On Discord people say to use EXLA for big matrices, and also that the default backend is slower than EXLA for smol matrices but that may be due to the overhead of creating them. Apparently the default backend is not actually very smart, so even if you use defn or such it will create many intermediate matrices for its operations. Well shit. Let’s try out EXLA then.

According to the readme, EXLA is a binding atop Google’s XLA lib, “accelerated linear algebra”, which says it’s for compiling machine learning models from things like PyTorch and TensorFlow, but mostly appears to be a compiler for turning linear algebra operations into optimized machine/SIMD/GPU/NPU code. Again, I want to do robotics and game code, and there’s gonna be some design differences between crunching a 10,000x10,000 matrix of neural net weights or gene sequences, and a 100,000,000 item list of f32x4’s, which is what you want for simulating physics/graphics/vision. But you can generally turn one into the other with some work, so let’s give it a try.

Ok, add {:exla, "~> 0.7"} to my mix.exs, add config :nx, :default_backend, EXLA.Backend to my config/config.exs, set the XLA_TARGET_PLATFORM env var to uhhhhhhh x86_64-linux-gnu I suppose, run mix deps.get and mix firmware.burn -d hello_nerves.img and holy shit it appears to try to download and build the correct XLA binaries for me. It bombs out trying to find execinfo.h but that appears to be distributed in the libc6-dev apt package, let’s get that… aaaaand… no, nope, sorry, Nerves builds with musl, not glibc, so the target triple I need to give it is x86_64-linux-musl, and they don’t have prebuilt binaries for that. Oh, but it says I can build from source by setting the env var to XLA_BUILD to true. Kinda wish these were command line flags or options in mix.exs or such, in my experience env vars are a great way to sneakily hide state so you can forget about it later. Okayyyyyy clean deps and re-get them… uh, install bazel… wait for Debian Testing to unfuck its bazel package so I can install it… uh, it still tries to install a pre-built package, let’s just mash mix clean and mix deps.clean --all until it stops that; are my env vars all correct? Yes they are. Ok it downloaded the source package and is trying to build it aaaaaaaaand… It fails to build with ERROR: --experimental_link_static_libraries_once=false :: Unrecognized option: --experimental_link_static_libraries_once=false.

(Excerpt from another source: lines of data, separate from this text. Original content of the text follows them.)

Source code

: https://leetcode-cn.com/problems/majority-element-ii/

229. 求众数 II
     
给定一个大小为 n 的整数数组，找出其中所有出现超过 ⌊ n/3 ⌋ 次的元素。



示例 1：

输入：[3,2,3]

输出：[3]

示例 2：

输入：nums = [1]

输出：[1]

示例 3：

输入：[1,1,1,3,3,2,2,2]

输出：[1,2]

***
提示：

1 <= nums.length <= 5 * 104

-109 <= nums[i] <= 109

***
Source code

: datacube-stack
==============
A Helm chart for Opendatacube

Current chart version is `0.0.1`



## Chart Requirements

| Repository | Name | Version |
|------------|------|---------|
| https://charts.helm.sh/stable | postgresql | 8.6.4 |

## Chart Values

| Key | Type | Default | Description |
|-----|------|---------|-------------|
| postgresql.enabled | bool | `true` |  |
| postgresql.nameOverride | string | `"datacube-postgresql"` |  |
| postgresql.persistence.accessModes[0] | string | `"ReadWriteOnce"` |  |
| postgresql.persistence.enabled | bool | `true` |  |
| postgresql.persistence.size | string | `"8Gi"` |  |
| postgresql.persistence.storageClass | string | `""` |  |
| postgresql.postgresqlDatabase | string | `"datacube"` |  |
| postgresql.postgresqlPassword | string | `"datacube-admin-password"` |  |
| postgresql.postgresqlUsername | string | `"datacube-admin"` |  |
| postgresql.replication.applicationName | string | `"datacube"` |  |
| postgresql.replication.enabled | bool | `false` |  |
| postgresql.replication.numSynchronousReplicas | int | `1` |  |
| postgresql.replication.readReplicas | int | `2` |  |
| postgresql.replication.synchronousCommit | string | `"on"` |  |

Yeah see this is why I was really not thrilled to try out EXLA. “let’s just bind to this big massive pile of random C++ code, what could go wrong? Well yes it’s written by a company that has approximately zero concern for anyone’s use case than its own, and not having to fuck with C++ build tools is literally the whole reason to use Nerves, but it’ll be fiiiiine! Honest!” Fucking hell grumbl grambl bitch moan okay what do I get when I google this error message? It looks like the version of bazel I have is not new enough(?) to build this. What version do I have anyway?

$ bazel --version
bazel no_version

…you know what, life’s too fucking short. I have better things to do.